Baruch November explores the overhang of history on his Jewish faith and heritage.
More than 40 years ago, I discovered the stories and novels of Isaac Bashevis Singer (1903-1991). I don’t remember how I came across his work, but I found myself reading stories about a culture that had largely vanished, not long before I was born.
My understanding, if I had one of the Yiddish culture, had been shaped by a play that became a movie, Fiddler on the Roof, the story of Tevye, his wife Golda, and their daughters as they navigate the forces of modernism and anti-Semitism changing their lives. It’s set in the Jewish Pale of Settlement in Russia, around the turn of the 20th century. And then I read Singer’s stories, which not only provided a richer context than the movie but also made the culture seem more real. As much as I enjoyed the movie, it was Singer’s stories that showed the reality without the Hollywood framing.
As I started reading The Broken Heart is the Master Key: Poems by Baruch November, I was almost catapulted back to Singer’s stories. November’s poems aren’t about a culture that had almost disappeared; instead, they reflect the echoes of that culture, two generations after Nazi Germany destroyed it in Poland, eastern Europe, and western Russia. The poet’s grandparents survived the Holocaust, and their memories became a shaping influence on their grandson. It’s not insignificant that he’s named after his grandmother, Bracha, which is the Hebrew word for “blessing.”

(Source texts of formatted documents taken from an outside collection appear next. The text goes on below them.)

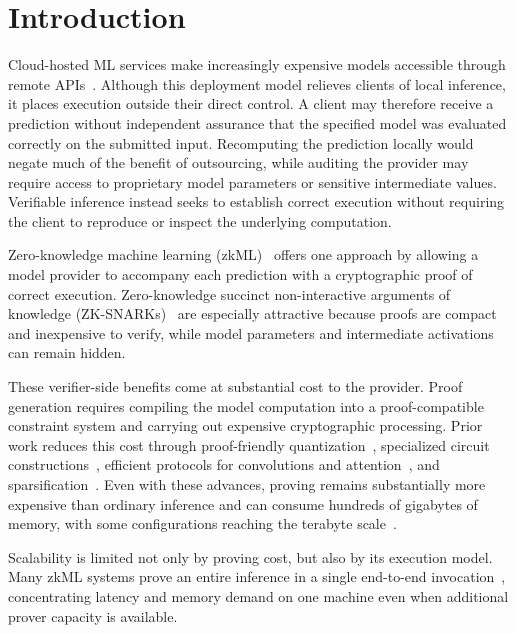 \section{Introduction}
\label{sec:intro}

Cloud-hosted ML services make increasingly expensive models accessible through remote APIs~\cite{zhang2019mark}. Although this deployment model relieves clients of local inference, it places execution outside their direct control. A client may therefore receive a prediction without independent assurance that the specified model was evaluated correctly on the submitted input. Recomputing the prediction locally would negate much of the benefit of outsourcing, while auditing the provider may require access to proprietary model parameters or sensitive intermediate values. Verifiable inference instead seeks to establish correct execution without requiring the client to reproduce or inspect the underlying computation.

Zero-knowledge machine learning (zkML)~\cite{chen2024zkml,kang2024scaling,liu2021zkcnn,boyuan2021zen,chen2025zktorch} offers one approach by allowing a model provider to accompany each prediction with a cryptographic proof of correct execution. Zero-knowledge succinct non-interactive arguments of knowledge (ZK-SNARKs)~\cite{bitansky2012extractable,kilian1992note,groth2016size} are especially attractive because proofs are compact and inexpensive to verify, while model parameters and intermediate activations can remain hidden.

These verifier-side benefits come at substantial cost to the provider. Proof generation requires compiling the model computation into a proof-compatible constraint system and carrying out expensive cryptographic processing. Prior work reduces this cost through proof-friendly quantization~\cite{boyuan2021zen}, specialized circuit constructions~\cite{kang2024scaling}, efficient protocols for convolutions and attention~\cite{liu2021zkcnn,sin2024zkllm}, and sparsification~\cite{maheri2025telesparse}. Even with these advances, proving remains substantially more expensive than ordinary inference and can consume hundreds of gigabytes of memory, with some configurations reaching the terabyte scale~\cite{chen2024zkml,maheri2025telesparse}.

Scalability is limited not only by proving cost, but also by its execution model. Many zkML systems prove an entire inference in a single end-to-end invocation~\cite{boyuan2021zen,kang2024scaling,liu2021zkcnn}, concentrating latency and memory demand on one machine even when additional prover capacity is available.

He writes of blessings. He writes of growing up “too serious / about reading Hawthorne and listening to Leonard Cohen.” He tells stories, tales fringed with slight references to Yiddish folklore. He writes of “G-d,” adhering to the tradition of writing “YHWH” and not spelling out the name for God. He talks of the unsuccessful efforts to find a romantic “match.” And taking dance lessons. Scenes from New York and Israel. A student in a classroom making a comment about the Holocaust. And Hank Greenberg, the Detroit Tigers baseball player in the 1930s and 1940s who became the sport’s first Jewish MVP.
Those echoes of Yiddish culture, those stories and tales handed down from a vibrant culture that was almost erased, permeate November’s poems, no matter what the subject. Sometimes it’s subtle; sometimes overt. That cultural influence is present, almost a breathing thing, in what he calls the loudest language.
The Loudest Language
The broken heart is the master key,
said the Baal Shem Tov.
Despair is the loudest language
in all worlds.
Ask the mother of the stolen seven-year-old girl.

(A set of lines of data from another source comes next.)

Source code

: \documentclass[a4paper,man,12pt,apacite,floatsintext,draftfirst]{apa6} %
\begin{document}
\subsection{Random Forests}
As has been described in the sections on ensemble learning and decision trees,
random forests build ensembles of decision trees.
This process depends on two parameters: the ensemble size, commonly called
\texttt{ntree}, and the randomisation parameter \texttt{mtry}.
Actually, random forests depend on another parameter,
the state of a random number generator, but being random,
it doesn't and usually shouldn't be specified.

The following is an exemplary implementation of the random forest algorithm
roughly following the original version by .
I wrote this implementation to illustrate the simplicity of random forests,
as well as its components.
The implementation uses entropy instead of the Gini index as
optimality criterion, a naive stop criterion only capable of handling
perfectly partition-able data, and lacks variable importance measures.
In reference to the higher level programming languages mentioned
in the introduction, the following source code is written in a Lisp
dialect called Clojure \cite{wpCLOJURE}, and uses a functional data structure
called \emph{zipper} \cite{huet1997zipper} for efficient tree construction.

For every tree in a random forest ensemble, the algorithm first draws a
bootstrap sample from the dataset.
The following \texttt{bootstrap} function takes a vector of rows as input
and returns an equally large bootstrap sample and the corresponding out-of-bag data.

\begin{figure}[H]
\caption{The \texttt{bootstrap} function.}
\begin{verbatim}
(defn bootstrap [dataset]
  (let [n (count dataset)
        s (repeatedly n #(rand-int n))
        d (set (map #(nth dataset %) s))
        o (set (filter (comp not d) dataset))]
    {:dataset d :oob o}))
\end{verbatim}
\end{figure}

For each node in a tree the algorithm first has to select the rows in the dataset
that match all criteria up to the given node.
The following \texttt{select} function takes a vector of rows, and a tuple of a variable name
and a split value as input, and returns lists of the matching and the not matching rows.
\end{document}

Ask the widowed wives still in love.
Ask the newly dead as they look down.
Ask the soldier missing both arms.
The broken heart is the master key,
said the Chassidic master
to the shofar blower who lost
his page of mystical notations
& thought he had failed his task—
having blasted notes
like a simple,
broken man.

Baruch November
November’s previously published collections include Bar Mitzvah Dreams and Dry Nectars of Plenty. His poems have been published in The American Scholar, Lumina, Paterson Literary Review, Tiferet Journal, New Myths.com, and The Forward, among other literary journals and magazines. He’s taught Shakespeare, Multicultural American Literature, poetry, fiction, and creative writing at Touro University. He lives in New York City.
Yes, I hear echoes of Isaac Bashevis Singer in the poems of The Broken Heart is the Master Key. But I hear more. Singer was trying to memorialize a culture that had largely disappeared. November offers a reminder that the past is never really forgotten; it’s always with us.
Photo by Ken Xu, Creative Commons, via Flickr. Post by Glynn Young.
![]()
How to Read a Poem uses images like the mouse, the hive, the switch (from the Billy Collins poem)—to guide readers into new ways of understanding poems. Anthology included.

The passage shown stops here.